La sœur de Beaumarchais eut enfin le bonheur, en 1796, de revoir son frère, depuis quatre ans proscrit : « Ta vieillesse et la mienne, lui écrit-elle, vont donc enfin se réunir, mon pauvre ami, pour jouir de la jeunesse du bonheur et de l’établissement de notre chère fille. » Elle ne jouit pas long-temps de ce bonheur. Après quarante jours de souffrance, elle mourut en mai 1798, à soixante-deux ans, toujours semblable à elle-même, car voici au sujet de sa mort le document un peu étrange que j’ai trouvé dans les papiers de Beaumarchais, écrit tout entier de la main de ce dernier.

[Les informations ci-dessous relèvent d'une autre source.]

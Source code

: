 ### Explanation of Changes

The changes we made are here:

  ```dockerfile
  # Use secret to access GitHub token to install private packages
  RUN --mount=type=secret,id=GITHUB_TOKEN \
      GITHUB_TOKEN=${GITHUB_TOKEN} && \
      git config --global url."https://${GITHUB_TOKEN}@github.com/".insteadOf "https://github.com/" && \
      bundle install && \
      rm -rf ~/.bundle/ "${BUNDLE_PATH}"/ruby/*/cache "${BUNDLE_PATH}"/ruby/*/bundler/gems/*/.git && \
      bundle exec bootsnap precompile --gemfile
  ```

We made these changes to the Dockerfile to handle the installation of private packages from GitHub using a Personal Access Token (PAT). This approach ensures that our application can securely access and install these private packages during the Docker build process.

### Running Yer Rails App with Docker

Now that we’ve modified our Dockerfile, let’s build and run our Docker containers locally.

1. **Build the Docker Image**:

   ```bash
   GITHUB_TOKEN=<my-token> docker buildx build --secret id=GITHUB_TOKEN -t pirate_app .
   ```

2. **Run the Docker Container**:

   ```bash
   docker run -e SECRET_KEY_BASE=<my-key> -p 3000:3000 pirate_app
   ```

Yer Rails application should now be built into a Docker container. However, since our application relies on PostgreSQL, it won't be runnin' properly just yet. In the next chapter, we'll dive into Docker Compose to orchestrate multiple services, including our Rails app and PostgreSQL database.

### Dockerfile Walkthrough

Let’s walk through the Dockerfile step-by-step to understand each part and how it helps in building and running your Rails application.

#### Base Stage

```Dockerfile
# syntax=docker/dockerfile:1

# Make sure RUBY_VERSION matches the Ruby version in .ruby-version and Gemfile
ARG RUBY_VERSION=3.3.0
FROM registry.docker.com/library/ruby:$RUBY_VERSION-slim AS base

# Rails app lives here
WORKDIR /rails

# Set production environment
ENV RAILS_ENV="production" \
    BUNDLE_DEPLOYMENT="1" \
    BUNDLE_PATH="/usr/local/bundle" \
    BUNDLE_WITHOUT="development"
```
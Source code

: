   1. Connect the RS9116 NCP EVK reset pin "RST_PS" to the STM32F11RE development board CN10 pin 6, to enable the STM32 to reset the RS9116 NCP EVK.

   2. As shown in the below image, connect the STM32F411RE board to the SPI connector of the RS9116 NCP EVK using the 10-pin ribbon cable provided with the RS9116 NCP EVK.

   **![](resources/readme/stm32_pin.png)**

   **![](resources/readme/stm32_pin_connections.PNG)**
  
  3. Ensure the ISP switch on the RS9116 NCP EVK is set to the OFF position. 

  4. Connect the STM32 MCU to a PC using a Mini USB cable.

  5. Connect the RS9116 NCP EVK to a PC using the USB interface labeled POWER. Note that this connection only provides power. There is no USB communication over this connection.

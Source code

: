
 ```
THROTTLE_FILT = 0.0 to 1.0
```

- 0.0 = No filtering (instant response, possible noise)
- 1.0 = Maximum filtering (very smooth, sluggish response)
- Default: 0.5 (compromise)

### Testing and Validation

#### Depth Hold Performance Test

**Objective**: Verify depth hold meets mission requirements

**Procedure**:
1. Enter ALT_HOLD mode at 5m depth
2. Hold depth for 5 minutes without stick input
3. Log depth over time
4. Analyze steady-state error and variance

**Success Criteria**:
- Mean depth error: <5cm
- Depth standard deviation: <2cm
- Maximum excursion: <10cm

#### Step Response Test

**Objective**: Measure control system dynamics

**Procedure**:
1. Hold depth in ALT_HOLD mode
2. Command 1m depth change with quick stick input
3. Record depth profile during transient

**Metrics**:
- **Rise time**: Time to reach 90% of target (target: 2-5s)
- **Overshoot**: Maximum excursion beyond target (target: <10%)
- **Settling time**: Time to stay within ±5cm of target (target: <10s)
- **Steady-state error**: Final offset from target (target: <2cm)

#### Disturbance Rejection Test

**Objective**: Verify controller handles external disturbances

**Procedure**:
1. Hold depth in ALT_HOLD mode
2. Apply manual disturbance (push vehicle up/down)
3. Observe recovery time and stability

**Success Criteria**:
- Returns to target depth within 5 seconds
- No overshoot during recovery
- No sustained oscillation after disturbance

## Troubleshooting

« Couplet fait et chanté par ma pauvre sœur Julie très peu d’heures avant sa mort, sur l’air… (suit la notation d’un air de contredanse) :

 
Je me donnerais pour deux sous
Sans marchander ma personne,
Je me donnerais pour deux sous,
Me céderais même au-dessous.
Si l’on m’en donnait six blancs,
J’en ferais mes remerciemens,
Car je me donne pour deux sous
Sans marchander, etc, etc…


Et le vieux Beaumarchais ajoute, sous forme de réflexion, avec une ingénuité assez amusante, ceci :


« C’est bien le chant du cygne et la meilleure preuve d’une grande force et d’une belle tranquillité d’ame. — Ce 9 mai 1798. »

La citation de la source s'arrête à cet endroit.